12. Stop encouraging post-partum women to lose it as quickly as possible! Not healthy for her, not for the baby, especially if Mom is breastfeeding.

13. Breastfeeding isn't dirty, so stop treating it as such. If the Vatican deems it OK to have pictures of Mary nursing Jesus (with fully exposed breast) and if people in countries with higher modesty standards don't care, we shouldn't. Breasts aren't sexual any more than legs are and people can be attracted to just about anything. So stop with the lies already.

14. Fight negative body image in the media. Write to companies that use womens' bodies in advertising to stop. Buy products from companies that don't do it as much.

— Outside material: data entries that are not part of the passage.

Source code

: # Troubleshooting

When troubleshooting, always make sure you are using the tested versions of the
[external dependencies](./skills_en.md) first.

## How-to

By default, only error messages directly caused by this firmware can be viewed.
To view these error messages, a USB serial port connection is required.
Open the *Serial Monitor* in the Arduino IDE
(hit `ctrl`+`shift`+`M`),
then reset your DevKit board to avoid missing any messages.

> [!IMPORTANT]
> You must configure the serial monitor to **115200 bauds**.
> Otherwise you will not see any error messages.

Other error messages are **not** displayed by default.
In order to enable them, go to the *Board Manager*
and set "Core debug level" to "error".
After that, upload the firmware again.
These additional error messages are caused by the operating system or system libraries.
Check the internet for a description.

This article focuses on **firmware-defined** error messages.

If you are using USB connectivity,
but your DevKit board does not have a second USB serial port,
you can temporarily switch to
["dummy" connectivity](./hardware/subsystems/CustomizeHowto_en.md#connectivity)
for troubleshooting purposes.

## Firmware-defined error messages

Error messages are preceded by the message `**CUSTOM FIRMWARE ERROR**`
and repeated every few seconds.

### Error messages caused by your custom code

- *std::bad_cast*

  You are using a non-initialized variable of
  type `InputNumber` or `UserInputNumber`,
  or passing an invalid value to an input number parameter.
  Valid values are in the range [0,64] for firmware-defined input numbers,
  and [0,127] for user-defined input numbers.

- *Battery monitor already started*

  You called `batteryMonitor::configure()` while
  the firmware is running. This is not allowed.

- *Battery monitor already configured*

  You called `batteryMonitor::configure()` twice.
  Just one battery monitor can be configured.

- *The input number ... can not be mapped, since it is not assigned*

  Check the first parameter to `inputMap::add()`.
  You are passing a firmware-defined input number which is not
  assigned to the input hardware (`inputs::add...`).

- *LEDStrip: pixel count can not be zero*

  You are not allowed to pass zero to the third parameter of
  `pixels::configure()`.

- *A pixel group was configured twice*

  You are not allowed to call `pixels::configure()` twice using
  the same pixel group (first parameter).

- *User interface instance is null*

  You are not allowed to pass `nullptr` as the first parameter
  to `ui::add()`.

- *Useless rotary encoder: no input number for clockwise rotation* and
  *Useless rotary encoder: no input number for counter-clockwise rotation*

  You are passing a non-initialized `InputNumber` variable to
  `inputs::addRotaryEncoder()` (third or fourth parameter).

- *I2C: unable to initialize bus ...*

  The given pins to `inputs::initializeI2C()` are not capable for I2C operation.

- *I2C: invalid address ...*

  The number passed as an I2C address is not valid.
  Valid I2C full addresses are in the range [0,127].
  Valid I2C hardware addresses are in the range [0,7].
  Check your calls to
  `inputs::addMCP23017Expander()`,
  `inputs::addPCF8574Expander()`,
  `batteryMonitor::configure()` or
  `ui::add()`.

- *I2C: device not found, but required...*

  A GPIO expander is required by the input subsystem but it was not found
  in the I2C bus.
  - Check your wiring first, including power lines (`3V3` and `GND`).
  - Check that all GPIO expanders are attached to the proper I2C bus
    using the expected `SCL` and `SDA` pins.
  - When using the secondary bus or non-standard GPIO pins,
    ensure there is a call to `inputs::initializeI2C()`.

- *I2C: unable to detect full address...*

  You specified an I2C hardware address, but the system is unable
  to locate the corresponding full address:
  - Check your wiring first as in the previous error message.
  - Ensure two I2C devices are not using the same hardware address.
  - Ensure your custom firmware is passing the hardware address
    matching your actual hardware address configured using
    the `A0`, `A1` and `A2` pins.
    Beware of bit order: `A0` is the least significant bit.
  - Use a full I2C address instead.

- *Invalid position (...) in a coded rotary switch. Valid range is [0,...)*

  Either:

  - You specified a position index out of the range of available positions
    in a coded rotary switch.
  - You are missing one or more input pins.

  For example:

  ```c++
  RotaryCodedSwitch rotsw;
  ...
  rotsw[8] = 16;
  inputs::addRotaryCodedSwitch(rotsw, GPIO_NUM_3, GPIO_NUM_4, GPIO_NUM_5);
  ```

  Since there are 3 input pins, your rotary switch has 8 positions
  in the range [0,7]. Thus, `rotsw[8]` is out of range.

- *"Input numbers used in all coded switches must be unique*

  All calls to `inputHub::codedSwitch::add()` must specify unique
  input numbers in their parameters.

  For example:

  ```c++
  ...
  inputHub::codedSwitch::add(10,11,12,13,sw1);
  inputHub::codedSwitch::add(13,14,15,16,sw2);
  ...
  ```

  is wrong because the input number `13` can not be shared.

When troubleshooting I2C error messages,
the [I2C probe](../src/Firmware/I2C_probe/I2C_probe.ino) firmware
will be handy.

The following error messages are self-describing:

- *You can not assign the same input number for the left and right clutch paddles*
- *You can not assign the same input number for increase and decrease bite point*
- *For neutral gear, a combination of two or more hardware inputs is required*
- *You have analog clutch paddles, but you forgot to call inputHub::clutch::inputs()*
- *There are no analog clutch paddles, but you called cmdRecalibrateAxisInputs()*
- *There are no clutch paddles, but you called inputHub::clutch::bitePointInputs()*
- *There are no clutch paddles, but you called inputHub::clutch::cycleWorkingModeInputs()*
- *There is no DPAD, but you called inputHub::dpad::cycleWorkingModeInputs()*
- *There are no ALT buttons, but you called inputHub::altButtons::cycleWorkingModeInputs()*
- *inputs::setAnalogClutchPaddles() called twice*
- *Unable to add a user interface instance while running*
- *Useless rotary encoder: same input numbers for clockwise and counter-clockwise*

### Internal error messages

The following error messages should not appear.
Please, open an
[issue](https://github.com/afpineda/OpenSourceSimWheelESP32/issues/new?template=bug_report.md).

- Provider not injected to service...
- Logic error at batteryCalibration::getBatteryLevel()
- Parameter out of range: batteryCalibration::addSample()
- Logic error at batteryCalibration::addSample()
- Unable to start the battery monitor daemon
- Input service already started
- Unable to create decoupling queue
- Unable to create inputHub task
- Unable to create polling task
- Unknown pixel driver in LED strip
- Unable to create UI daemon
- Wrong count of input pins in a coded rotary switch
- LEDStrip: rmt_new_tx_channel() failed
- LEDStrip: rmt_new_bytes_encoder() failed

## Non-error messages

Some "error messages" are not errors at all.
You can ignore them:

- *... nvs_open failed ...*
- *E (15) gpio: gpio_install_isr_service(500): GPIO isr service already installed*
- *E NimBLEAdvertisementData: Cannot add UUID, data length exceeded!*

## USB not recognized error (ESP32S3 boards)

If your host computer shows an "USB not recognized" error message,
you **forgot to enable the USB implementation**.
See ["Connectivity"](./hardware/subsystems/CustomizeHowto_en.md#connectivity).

15. Fight for kids' rights to healthy food, ample recess time, and gym class. It's not that more kids necessarily have ADD/ADHD, it's that we're making kids adjust to lifestyles that aren't healthy for their bodies or ability to learn. If your school board threatens to cut recess or gym due to a need for the kids to take meaningless tests, fight it! And, while we're at it, fight for hunger policies that encourage healthy eating in poor communities.

As you can see, healthy body image is tied to health, relationships (romantic, familial and friendly), and social justice. Women are not objects you must divide and conquer. We're people. It's time we were treated as such and it's time we treated ourselves and each other in the same light.